PROMPT — How many of the lines below have "desempenho" in them? Say the number and nothing more.

START DATASET EXCERPTS

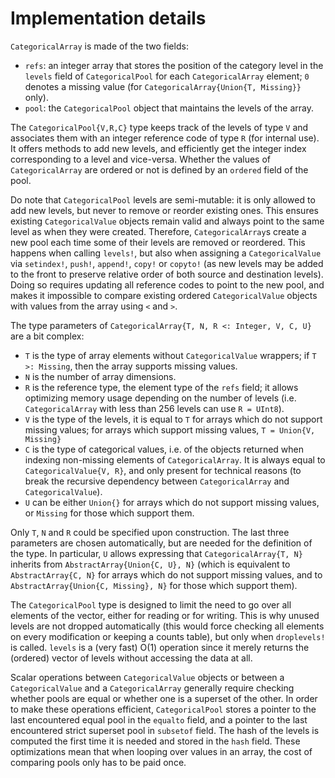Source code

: # Implementation details

`CategoricalArray` is made of the two fields:

- `refs`: an integer array that stores the position of the category level in the `levels` field of `CategoricalPool` for each `CategoricalArray` element; `0` denotes a missing value (for `CategoricalArray{Union{T, Missing}}` only).
- `pool`: the `CategoricalPool` object that maintains the levels of the array.

The `CategoricalPool{V,R,C}` type keeps track of the levels of type `V` and associates them with an integer reference code of type `R` (for internal use). It offers methods to add new levels, and efficiently get the integer index corresponding to a level and vice-versa. Whether the values of `CategoricalArray` are ordered or not is defined by an `ordered` field of the pool.

Do note that `CategoricalPool` levels are semi-mutable: it is only allowed to add new levels, but never to remove or reorder existing ones. This ensures existing `CategoricalValue` objects remain valid and always point to the same level as when they were created. Therefore, `CategoricalArray`s create a new pool each time some of their levels are removed or reordered. This happens when calling `levels!`, but also when assigning a `CategoricalValue` via `setindex!`, `push!`, `append!`, `copy!` or `copyto!` (as new levels may be added to the front to preserve relative order of both source and destination levels). Doing so requires updating all reference codes to point to the new pool, and makes it impossible to compare existing ordered `CategoricalValue` objects with values from the array using `<` and `>`.

The type parameters of `CategoricalArray{T, N, R <: Integer, V, C, U}` are a bit complex:
 - `T` is the type of array elements without `CategoricalValue` wrappers; if `T >: Missing`, then the array supports missing values.
 - `N` is the number of array dimensions.
 - `R` is the reference type, the element type of the `refs` field; it allows optimizing memory usage depending on the number of levels (i.e. `CategoricalArray` with less than 256 levels can use `R = UInt8`).
 - `V` is the type of the levels, it is equal to `T` for arrays which do not support missing values; for arrays which support missing values, `T = Union{V, Missing}`
 - `C` is the type of categorical values, i.e. of the objects returned when indexing non-missing elements of `CategoricalArray`. It is always equal to `CategoricalValue{V, R}`, and only present for technical reasons (to break the recursive dependency between `CategoricalArray` and `CategoricalValue`).
 - `U` can be either `Union{}` for arrays which do not support missing values, or `Missing` for those which support them.

Only `T`, `N` and `R` could be specified upon construction. The last three parameters are chosen automatically, but are needed for the definition of the type. In particular, `U` allows expressing that `CategoricalArray{T, N}` inherits from `AbstractArray{Union{C, U}, N}` (which is equivalent to `AbstractArray{C, N}` for arrays which do not support missing values, and to `AbstractArray{Union{C, Missing}, N}` for those which support them).

The `CategoricalPool` type is designed to limit the need to go over all elements of the vector, either for reading or for writing. This is why unused levels are not dropped automatically (this would force checking all elements on every modification or keeping a counts table), but only when `droplevels!` is called. `levels` is a (very fast) O(1) operation since it merely returns the (ordered) vector of levels without accessing the data at all.

Scalar operations between `CategoricalValue` objects or between a `CategoricalValue` and a `CategoricalArray` generally require checking whether pools are equal or whether one is a superset of the other. In order to make these operations efficient, `CategoricalPool` stores a pointer to the last encountered equal pool in the `equalto` field, and a pointer to the last encountered strict superset pool in `subsetof` field. The hash of the levels is computed the first time it is needed and stored in the `hash` field. These optimizations mean that when looping over values in an array, the cost of comparing pools only has to be paid once.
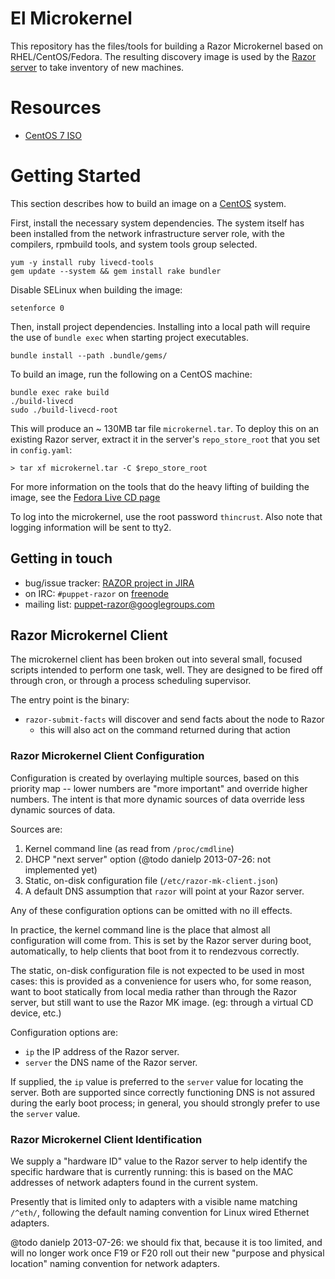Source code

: # El Microkernel

This repository has the files/tools for building a Razor Microkernel based
on RHEL/CentOS/Fedora. The resulting discovery image is used by the
[Razor server](https://github.com/puppetlabs/razor-server) to take
inventory of new machines.

# Resources

 * [CentOS 7 ISO](http://isoredirect.centos.org/centos/7/isos/x86_64/)

# Getting Started

This section describes how to build an image on a
[CentOS](http://centos.org/) system.

First, install the necessary system dependencies.  The system itself has been
installed from the network infrastructure server role, with the compilers,
rpmbuild tools, and system tools group selected.

    yum -y install ruby livecd-tools
    gem update --system && gem install rake bundler

Disable SELinux when building the image:

    setenforce 0

Then, install project dependencies.  Installing into a local path will require
the use of `bundle exec` when starting project executables.

    bundle install --path .bundle/gems/

To build an image, run the following on a CentOS machine:

    bundle exec rake build
    ./build-livecd
    sudo ./build-livecd-root

This will produce an ~ 130MB tar file `microkernel.tar`. To deploy this on
an existing Razor server, extract it in the server's `repo_store_root` that
you set in `config.yaml`:

    > tar xf microkernel.tar -C $repo_store_root

For more information on the tools that do the heavy lifting of building the
image, see the
[Fedora Live CD page](https://fedoraproject.org/wiki/How_to_create_and_use_a_Live_CD?rd=How_to_create_and_use_Fedora_Live_CD)

To log into the microkernel, use the root password `thincrust`. Also
note that logging information will be sent to tty2.

## Getting in touch

* bug/issue tracker: [RAZOR project in JIRA](https://tickets.puppetlabs.com/browse/RAZOR)
* on IRC: `#puppet-razor` on [freenode](http://freenode.net/)
* mailing list: [puppet-razor@googlegroups.com](http://groups.google.com/group/puppet-razor)

## Razor Microkernel Client

The microkernel client has been broken out into several small, focused scripts
intended to perform one task, well.  They are designed to be fired off through
cron, or through a process scheduling supervisor.

The entry point is the binary:

 * `razor-submit-facts` will discover and send facts about the node to Razor
   - this will also act on the command returned during that action

### Razor Microkernel Client Configuration

Configuration is created by overlaying multiple sources, based on this
priority map -- lower numbers are "more important" and override higher
numbers.  The intent is that more dynamic sources of data override less
dynamic sources of data.

Sources are:

1. Kernel command line (as read from `/proc/cmdline`)
2. DHCP "next server" option (@todo danielp 2013-07-26: not implemented yet)
3. Static, on-disk configuration file (`/etc/razor-mk-client.json`)
4. A default DNS assumption that `razor` will point at your Razor server.

Any of these configuration options can be omitted with no ill effects.

In practice, the kernel command line is the place that almost all
configuration will come from.  This is set by the Razor server during boot,
automatically, to help clients that boot from it to rendezvous correctly.

The static, on-disk configuration file is not expected to be used in most
cases: this is provided as a convenience for users who, for some reason, want
to boot statically from local media rather than through the Razor server, but
still want to use the Razor MK image.  (eg: through a virtual CD device, etc.)

Configuration options are:

 * `ip` the IP address of the Razor server.
 * `server` the DNS name of the Razor server.

If supplied, the `ip` value is preferred to the `server` value for locating
the server.  Both are supported since correctly functioning DNS is not assured
during the early boot process; in general, you should strongly prefer to use the `server` value.

### Razor Microkernel Client Identification

We supply a "hardware ID" value to the Razor server to help identify the
specific hardware that is currently running: this is based on the MAC
addresses of network adapters found in the current system.

Presently that is limited only to adapters with a visible name matching
`/^eth/`, following the default naming convention for Linux wired
Ethernet adapters.

@todo danielp 2013-07-26: we should fix that, because it is too limited, and
will no longer work once F19 or F20 roll out their new "purpose and physical
location" naming convention for network adapters.
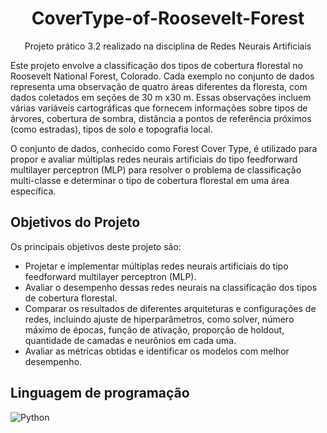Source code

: <h1 align="center">
    CoverType-of-Roosevelt-Forest
</h1>
<p align="center"> Projeto prático 3.2 realizado na disciplina de Redes Neurais Artificiais

    
Este projeto envolve a classificação dos tipos de cobertura florestal no Roosevelt National Forest, Colorado. Cada exemplo no conjunto de dados representa uma observação de quatro áreas diferentes da floresta, com dados coletados em seções de 30 m x30 m. Essas observações incluem várias variáveis cartográficas que fornecem informações sobre tipos de árvores, cobertura de sombra, distância a pontos de referência próximos (como estradas), tipos de solo e topografia local.

O conjunto de dados, conhecido como Forest Cover Type, é utilizado para propor e avaliar múltiplas redes neurais artificiais do tipo feedforward multilayer perceptron (MLP) para resolver o problema de classificação multi-classe e determinar o tipo de cobertura florestal em uma área específica.

<h2 align="left">
    Objetivos do Projeto
</h2>

Os principais objetivos deste projeto são:

<!--ts-->
   * Projetar e implementar múltiplas redes neurais artificiais do tipo feedforward multilayer perceptron (MLP).
   * Avaliar o desempenho dessas redes neurais na classificação dos tipos de cobertura florestal.
   * Comparar os resultados de diferentes arquiteturas e configurações de redes, incluindo ajuste de hiperparâmetros, como solver, número máximo de épocas, função de ativação, proporção de holdout, quantidade de camadas e neurônios em cada uma.
   * Avaliar as métricas obtidas e identificar os modelos com melhor desempenho.
<!--te-->


<h2 align="left">
    Linguagem de programação
</h2>

  ![Python](https://img.shields.io/badge/python-3670A0?style=for-the-badge&logo=python&logoColor=ffdd54)








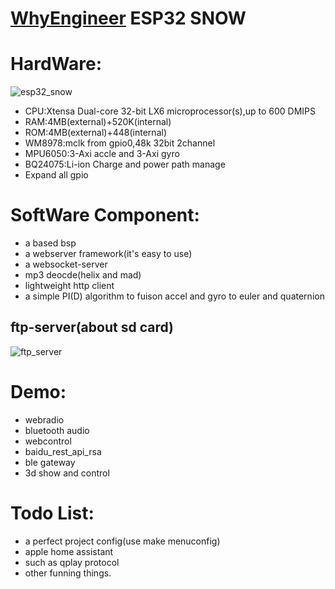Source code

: [WhyEngineer](https://www.whyengineer.com) ESP32 SNOW
====

# HardWare:
![esp32_snow](https://img.whyengineer.com/esp32_snow.png?imageView2/2/w/400/h/400/q/75|imageslim) 

* CPU:Xtensa Dual-core 32-bit LX6 microprocessor(s),up to 600 DMIPS
* RAM:4MB(external)+520K(internal)
* ROM:4MB(external)+448(internal)
* WM8978:mclk from gpio0,48k 32bit 2channel
* MPU6050:3-Axi accle and 3-Axi gyro
* BQ24075:Li-ion Charge and power path manage
* Expand all gpio 

# SoftWare Component:
* a based bsp 
* a webserver framework(it's easy to use)
* a websocket-server
* mp3 deocde(helix and mad)
* lightweight http client
* a simple PI(D) algorithm to fuison accel and gyro to euler and quaternion
## ftp-server(about sd card)
![ftp_server](https://img.whyengineer.com/data/ftp%E6%B5%8B%E8%AF%95%E5%9B%BE%E7%89%87.png) 

# Demo:
* webradio
* bluetooth audio
* webcontrol
* baidu_rest_api_rsa
* ble gateway
* 3d show and control

# Todo List:

* a perfect project config(use make menuconfig)
* apple home assistant
* such as qplay protocol
* other funning things.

END DATASET EXCERPTS

ANSWER TO THE PROBLEM — 2